Will this require town and community councils to make greater provision through reserves to offset risk?

'Yes' is the answer to that question—[Inaudible.]  And I think that if I had a criticism on reserves, it is that the audit office appears to apply a percentage against the precept as to what you should have in reserves. So, you take a smaller council that might have two years' worth of precept as reserves. But, if they are running public toilets and they get vandalised, it doesn't matter how big they are; it's still going to cost the same money, and suddenly you find that your reserves have all gone. So, I think that there needs to be a little bit more of a central approach as to what are the right reserves for town and community councils to hold. Probably, they need to be allowed to hold, or not be criticised for holding a bit more nowadays than in previous years.  
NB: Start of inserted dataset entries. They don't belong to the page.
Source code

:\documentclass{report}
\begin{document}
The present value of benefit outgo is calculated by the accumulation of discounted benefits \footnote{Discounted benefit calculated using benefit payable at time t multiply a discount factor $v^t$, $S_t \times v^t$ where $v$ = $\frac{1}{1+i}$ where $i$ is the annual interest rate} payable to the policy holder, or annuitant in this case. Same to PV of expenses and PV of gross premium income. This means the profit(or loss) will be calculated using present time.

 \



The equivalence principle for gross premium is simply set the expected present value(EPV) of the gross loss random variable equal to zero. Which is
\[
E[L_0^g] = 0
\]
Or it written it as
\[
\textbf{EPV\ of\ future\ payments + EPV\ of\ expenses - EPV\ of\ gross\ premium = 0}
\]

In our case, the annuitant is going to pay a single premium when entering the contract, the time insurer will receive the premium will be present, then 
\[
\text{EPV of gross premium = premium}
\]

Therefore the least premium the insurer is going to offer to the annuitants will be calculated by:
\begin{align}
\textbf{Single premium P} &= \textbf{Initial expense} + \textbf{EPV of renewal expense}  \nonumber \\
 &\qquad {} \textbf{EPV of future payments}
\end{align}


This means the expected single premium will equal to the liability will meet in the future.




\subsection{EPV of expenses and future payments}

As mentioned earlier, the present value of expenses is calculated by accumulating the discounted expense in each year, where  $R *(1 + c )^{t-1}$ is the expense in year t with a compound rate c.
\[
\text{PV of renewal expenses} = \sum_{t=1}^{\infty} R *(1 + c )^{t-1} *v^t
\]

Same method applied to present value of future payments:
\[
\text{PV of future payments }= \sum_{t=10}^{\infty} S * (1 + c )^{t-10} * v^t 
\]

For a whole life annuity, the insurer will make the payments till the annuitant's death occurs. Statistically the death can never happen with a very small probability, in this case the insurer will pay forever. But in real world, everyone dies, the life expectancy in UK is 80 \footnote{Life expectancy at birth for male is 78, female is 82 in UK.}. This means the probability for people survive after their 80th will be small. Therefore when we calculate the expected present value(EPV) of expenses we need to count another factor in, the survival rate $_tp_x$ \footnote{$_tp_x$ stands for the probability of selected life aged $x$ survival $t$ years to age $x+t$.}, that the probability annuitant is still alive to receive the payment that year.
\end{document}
Can I just reiterate in terms of Mark's point? Let's be quite clear, councils have to attain a level of assurance through meeting three criteria: to have a professional clerk, fully qualified and fully competent; councillors fully trained; unqualified audit accounts for a period. So, it is providing assurance. It's not a case of any council just starts using GPoC; they have got to attain these three criteria before that.

Indeed, Lyn. I think that Mark has some further questions on some of the issues around that.

The Society of Local Council Clerks notes the importance of clerks possessing the sector-specific qualification. Why do you believe that it's not already a requirement to hold the necessary qualification, and is there sufficient capacity to deal with a potential increase in requests from clerks to acquire the relevant qualification?

As a professional body, we've advocated, since we came into existence, about professionalising clerks to better inform and properly advise their councils. So, the present position is, from the society's standpoint, that councils should employ a qualified clerk. And indeed, through the programme of training and self-improvement that's being developed through the national training and advisory group—and that's a group, or a think tank if you like, involving Welsh Government officers, Welsh Local Government Association representatives, One Voice Wales, and the Society of Local Council Clerks—it sets the national training strategy for both councillors and clerks.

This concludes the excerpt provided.